Capturing Global Consciousness
By Roger Nelson
The Global Consciousness Project (GCP) is an international collaboration of scientists, artists, and business people. It was created in 1998 by a group of researchers working in the boundary areas of physics and psychology, and has grown to include over 100 individuals around the world. Our purpose is to gather evidence and study indications of the subtle reach of human consciousness in the physical world on a global scale. We maintain a network of special instruments designed to produce random data that apparently are affected by human consciousness under special conditions.
The hypothesis of the GCP is that the continuous streams of data from these instruments will show anomalous deviations associated with "Global Events". We hypothesize an effect when there is a large-scale sharing of deep reactions to major news events. During the first four years of the GCP, the number of sites hosting our instruments (which we call "eggs") has grown to more than 65, with locations from Alaska to Fiji, on all continents, and in nearly every time zone. The world map below has a bright spot for each of the host sites.
We have registered over 200 formal experiments as of mid 2005. Each is defined by a prediction that the data will depart from expectation during special times such as the celebration of New Years, shocking events like the disaster on September 11 2001, natural tragedies such as the great earthquakes in Turkey, and large-scale meditation and prayer events like the Kumbh Mala in India. The results indicate strong correlations in some cases and virtually none in others, but overall they show significant evidence that something remarkable happens when we all are drawn into a community of interest and emotion. We have a hypothesis registry that records details of the cases we analyse, and the project hosts a website at http://noosphere.princeton.edu , with complete information about the history, technology, and methods of the project, as well as free public access to the database.
The Results page on the GCP website gives an up-to-date summary of the formal tests, and also has links to explorations that are sometimes even more interesting and informative than the primary analyses. We use simple graphs to display the often remarkably clear departures of the data from random behavior. The data for some events show patterns in several measures. For example on 9/11, there is an evident manifestation in the data of our intense engagement in the tragic events. In a much lighter mode, New Years celebrations bring us together in a shared consciousness that apparently affects the GCP network.
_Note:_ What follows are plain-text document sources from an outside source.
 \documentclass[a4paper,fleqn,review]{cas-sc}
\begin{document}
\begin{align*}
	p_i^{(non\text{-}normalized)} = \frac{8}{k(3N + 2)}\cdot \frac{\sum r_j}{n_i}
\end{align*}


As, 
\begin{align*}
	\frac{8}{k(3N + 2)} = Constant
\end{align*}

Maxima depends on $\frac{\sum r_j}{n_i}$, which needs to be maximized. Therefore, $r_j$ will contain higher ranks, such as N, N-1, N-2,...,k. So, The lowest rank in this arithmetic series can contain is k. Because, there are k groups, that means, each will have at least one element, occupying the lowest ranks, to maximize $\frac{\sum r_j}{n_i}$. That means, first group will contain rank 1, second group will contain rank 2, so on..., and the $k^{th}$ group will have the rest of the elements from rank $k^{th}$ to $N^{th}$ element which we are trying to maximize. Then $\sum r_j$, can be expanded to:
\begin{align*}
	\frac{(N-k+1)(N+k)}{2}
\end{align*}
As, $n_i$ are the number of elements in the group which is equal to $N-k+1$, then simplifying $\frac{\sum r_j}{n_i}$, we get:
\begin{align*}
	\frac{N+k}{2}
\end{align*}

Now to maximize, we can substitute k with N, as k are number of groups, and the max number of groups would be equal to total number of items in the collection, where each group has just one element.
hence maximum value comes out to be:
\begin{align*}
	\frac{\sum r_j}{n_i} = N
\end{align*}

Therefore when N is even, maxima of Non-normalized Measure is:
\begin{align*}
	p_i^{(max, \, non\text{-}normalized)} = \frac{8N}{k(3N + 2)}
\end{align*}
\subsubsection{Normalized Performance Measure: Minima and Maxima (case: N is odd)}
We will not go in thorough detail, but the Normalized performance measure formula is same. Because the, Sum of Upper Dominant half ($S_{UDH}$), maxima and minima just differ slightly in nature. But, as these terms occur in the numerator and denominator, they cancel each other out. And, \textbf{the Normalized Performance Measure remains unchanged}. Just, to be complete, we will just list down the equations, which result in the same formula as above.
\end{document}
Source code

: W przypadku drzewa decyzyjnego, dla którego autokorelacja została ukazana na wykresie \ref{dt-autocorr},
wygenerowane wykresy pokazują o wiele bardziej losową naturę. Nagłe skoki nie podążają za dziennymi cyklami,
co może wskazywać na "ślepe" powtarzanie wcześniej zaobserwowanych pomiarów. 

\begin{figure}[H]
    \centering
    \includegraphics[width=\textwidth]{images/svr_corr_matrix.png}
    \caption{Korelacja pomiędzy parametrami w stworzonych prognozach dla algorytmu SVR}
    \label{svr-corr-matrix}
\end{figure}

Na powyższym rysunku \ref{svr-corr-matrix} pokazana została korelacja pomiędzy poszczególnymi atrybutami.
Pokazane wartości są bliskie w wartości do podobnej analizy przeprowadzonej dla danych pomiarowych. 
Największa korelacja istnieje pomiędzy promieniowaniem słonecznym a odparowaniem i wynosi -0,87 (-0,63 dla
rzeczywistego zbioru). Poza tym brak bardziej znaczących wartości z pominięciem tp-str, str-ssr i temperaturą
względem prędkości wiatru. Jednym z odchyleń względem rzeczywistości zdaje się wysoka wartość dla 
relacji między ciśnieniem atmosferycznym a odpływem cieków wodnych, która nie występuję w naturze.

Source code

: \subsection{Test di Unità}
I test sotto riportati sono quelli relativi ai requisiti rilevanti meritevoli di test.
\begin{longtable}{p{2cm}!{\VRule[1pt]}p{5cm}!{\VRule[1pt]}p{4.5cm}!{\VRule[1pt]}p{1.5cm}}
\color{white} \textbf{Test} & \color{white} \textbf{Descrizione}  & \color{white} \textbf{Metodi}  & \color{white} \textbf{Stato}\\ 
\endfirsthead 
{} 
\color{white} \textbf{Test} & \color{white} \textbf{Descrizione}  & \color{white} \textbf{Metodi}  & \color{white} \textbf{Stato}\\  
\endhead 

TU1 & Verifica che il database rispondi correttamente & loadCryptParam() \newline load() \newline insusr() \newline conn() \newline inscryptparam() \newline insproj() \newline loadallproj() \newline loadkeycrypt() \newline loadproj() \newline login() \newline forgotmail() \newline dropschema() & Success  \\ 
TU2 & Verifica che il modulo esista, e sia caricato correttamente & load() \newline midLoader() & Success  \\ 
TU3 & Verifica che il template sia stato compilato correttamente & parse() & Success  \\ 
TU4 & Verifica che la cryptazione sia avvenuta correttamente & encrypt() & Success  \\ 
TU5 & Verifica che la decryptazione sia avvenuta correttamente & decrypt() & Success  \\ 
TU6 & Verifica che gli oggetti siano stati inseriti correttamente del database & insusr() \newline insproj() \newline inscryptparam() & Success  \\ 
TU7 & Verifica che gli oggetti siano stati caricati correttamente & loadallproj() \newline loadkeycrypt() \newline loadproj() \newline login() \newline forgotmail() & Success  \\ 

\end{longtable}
A composite across all the individual cases can be summarized visually in a chronological graph (below right) that shows the steady accumulation of differences of the formal data from expectation. If there were no effect, the jagged line representing the results would wander up and down randomly around the horizontal zero line. As the figure shows, the actual data show a steady trend. The overall statistics for the project, after six years of data accumulation, indicate a probability of less than one in 50,000 that the correlation of our data with global events is merely a chance fluctuation. This can't be taken as proof of an awakening global consciousness, but it is suggestive, and we can exclude reasonable alternative explanations such as electromagnetic radiation, excessive strain on the power grid, or mobile phone use.
We don't yet know how to explain the correlations between events of importance to humans and the GCP data, but they are quite clear. They suggest something akin to the image held in almost all cultures of a unity or oneness, an interconnection that is fundamental to life. Our efforts to understand these complex and interesting data may contribute insight into the role of mind as a creative force in the physical world. We can hope they will encourage awakening to conscious evolution.